The World Health Organization's new Data Description Schema provides the building blocks to harmonize and unify the diverse data handled by WHO while continuing to empower the use of bespoke tools and systems tailored to the data workflow at hand.
By consistently describing our data in the same way, the Data Description Schema generates powerful cross-platform, tool-agnostic opportunities for the whole data journey; from collection to analysis and dissemination; expressed in column titles, metadata, API queries, file-names and more.
The definitions and examples below, serve to demonstrate the consistency of meaning and structure that provide the foundation for powerful and dynamic applications of data.
The creation of a common data description schema ensures a greater degree of schematic data integrity, increasing interoperability across programmatic areas of work and in our interface with Member States, partners and public consumers of data. Expressed within our data products, users and consumers of data will, for the first time, have a common and consistent language through which to understand and leverage data..
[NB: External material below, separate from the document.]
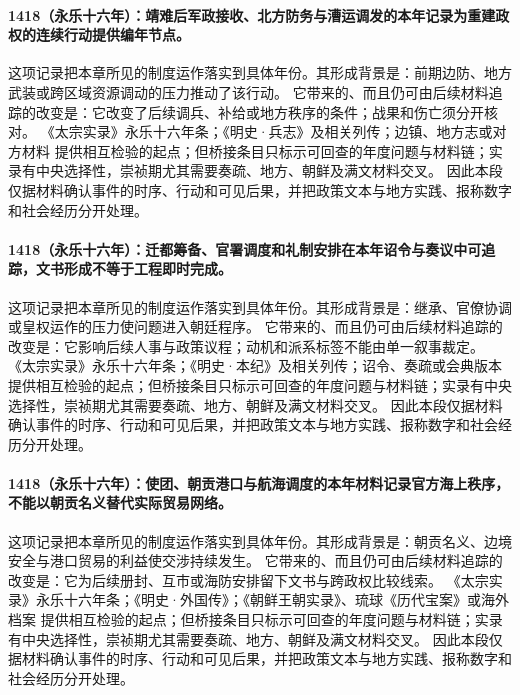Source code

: \paragraph{1418（永乐十六年）：靖难后军政接收、北方防务与漕运调发的本年记录为重建政权的连续行动提供编年节点。} 这项记录把本章所见的制度运作落实到具体年份。其形成背景是：前期边防、地方武装或跨区域资源调动的压力推动了该行动。 它带来的、而且仍可由后续材料追踪的改变是：它改变了后续调兵、补给或地方秩序的条件；战果和伤亡须分开核对。 《太宗实录》永乐十六年条；《明史·兵志》及相关列传；边镇、地方志或对方材料 提供相互检验的起点；但桥接条目只标示可回查的年度问题与材料链；实录有中央选择性，崇祯期尤其需要奏疏、地方、朝鲜及满文材料交叉。 因此本段仅据材料确认事件的时序、行动和可见后果，并把政策文本与地方实践、报称数字和社会经历分开处理。

\paragraph{1418（永乐十六年）：迁都筹备、官署调度和礼制安排在本年诏令与奏议中可追踪，文书形成不等于工程即时完成。} 这项记录把本章所见的制度运作落实到具体年份。其形成背景是：继承、官僚协调或皇权运作的压力使问题进入朝廷程序。 它带来的、而且仍可由后续材料追踪的改变是：它影响后续人事与政策议程；动机和派系标签不能由单一叙事裁定。 《太宗实录》永乐十六年条；《明史·本纪》及相关列传；诏令、奏疏或会典版本 提供相互检验的起点；但桥接条目只标示可回查的年度问题与材料链；实录有中央选择性，崇祯期尤其需要奏疏、地方、朝鲜及满文材料交叉。 因此本段仅据材料确认事件的时序、行动和可见后果，并把政策文本与地方实践、报称数字和社会经历分开处理。

\paragraph{1418（永乐十六年）：使团、朝贡港口与航海调度的本年材料记录官方海上秩序，不能以朝贡名义替代实际贸易网络。} 这项记录把本章所见的制度运作落实到具体年份。其形成背景是：朝贡名义、边境安全与港口贸易的利益使交涉持续发生。 它带来的、而且仍可由后续材料追踪的改变是：它为后续册封、互市或海防安排留下文书与跨政权比较线索。 《太宗实录》永乐十六年条；《明史·外国传》；《朝鲜王朝实录》、琉球《历代宝案》或海外档案 提供相互检验的起点；但桥接条目只标示可回查的年度问题与材料链；实录有中央选择性，崇祯期尤其需要奏疏、地方、朝鲜及满文材料交叉。 因此本段仅据材料确认事件的时序、行动和可见后果，并把政策文本与地方实践、报称数字和社会经历分开处理。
Through the logical and machine-readable format of the Data Description Schema, we hope to increase the accessibility, usage and actionability of data. To that end, the semantic encoding, common syntactic structure and consistent query syntax provide clear information for human users and codeable metadata for systems and machines. This will directly address feedback from country stakeholders and pain points received through external research and interviews with users in 2021 and 2022.
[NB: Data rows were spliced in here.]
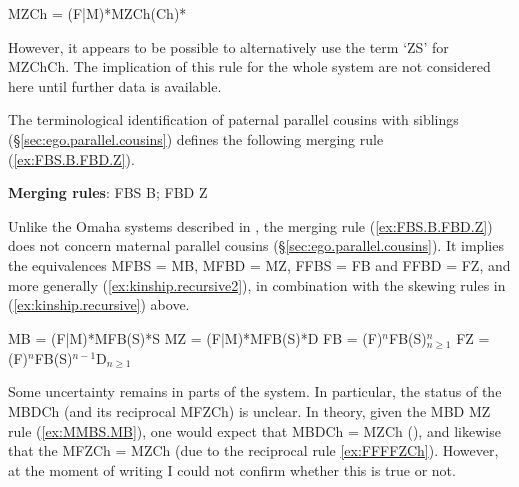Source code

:  \begin{exe}
\ex \label{ex:MMMMMZChChChCh}
\glt MZCh = (F|M)*MZCh(Ch)*
\end{exe}

However, it appears to be possible to alternatively use the term  `ZS' for MZChCh. The implication of this rule for the whole system are not considered here until further data is available.

The terminological identification of paternal parallel cousins with siblings (§\ref{sec:ego.parallel.cousins}) defines the following merging rule (\ref{ex:FBS.B.FBD.Z}).

\begin{exe}
\ex \label{ex:FBS.B.FBD.Z}
\glt \textbf{Merging rules}: FBS \fl{} B; FBD \fl{} Z
\end{exe}

Unlike the Omaha systems described in \citet[360]{lounsbury64crow}, the merging rule (\ref{ex:FBS.B.FBD.Z}) does not concern maternal parallel cousins (§\ref{sec:ego.parallel.cousins}). It implies the equivalences MFBS = MB, MFBD = MZ, FFBS = FB and FFBD = FZ, and more generally (\ref{ex:kinship.recursive2}), in combination with the skewing rules in (\ref{ex:kinship.recursive}) above.

 \begin{exe}
 \ex \label{ex:kinship.recursive2}
\begin{xlist}
\ex  
\glt MB = (F|M)*MFB(S)*S
\ex  
\glt MZ = (F|M)*MFB(S)*D
\ex  
\glt FB = (F)$^n$FB(S)$^n_{n\geqslant 1}$
\ex  
\glt FZ = (F)$^n$FB(S)$^{n-1}$D$_{n\geqslant 1}$
\end{xlist}
\end{exe}

Some uncertainty remains in parts of the system. In particular, the status of the MBDCh (and its reciprocal MFZCh) is unclear. In theory, given the MBD \fl{} MZ rule (\ref{ex:MMBS.MB}), one would expect that MBDCh = MZCh (), and likewise that the MFZCh = MZCh (due to the reciprocal rule \ref{ex:FFFFZCh}). However, at the moment of writing I could not confirm whether this is true or not.
 
% 
%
The first version of the Data Description Schema is being implemented in BETA for the published data outputs of the World Health Data Hub and is also applied and tested across all data within WHO's Global Health Observatory and flagship Global Health Estimates before their next public release. This BETA phase provides the opportunity for refinement and testing by the Division of Data Analytics and Delivery for Impact (DDI) alongside a representative community of data managers from across WHO including regions and countries.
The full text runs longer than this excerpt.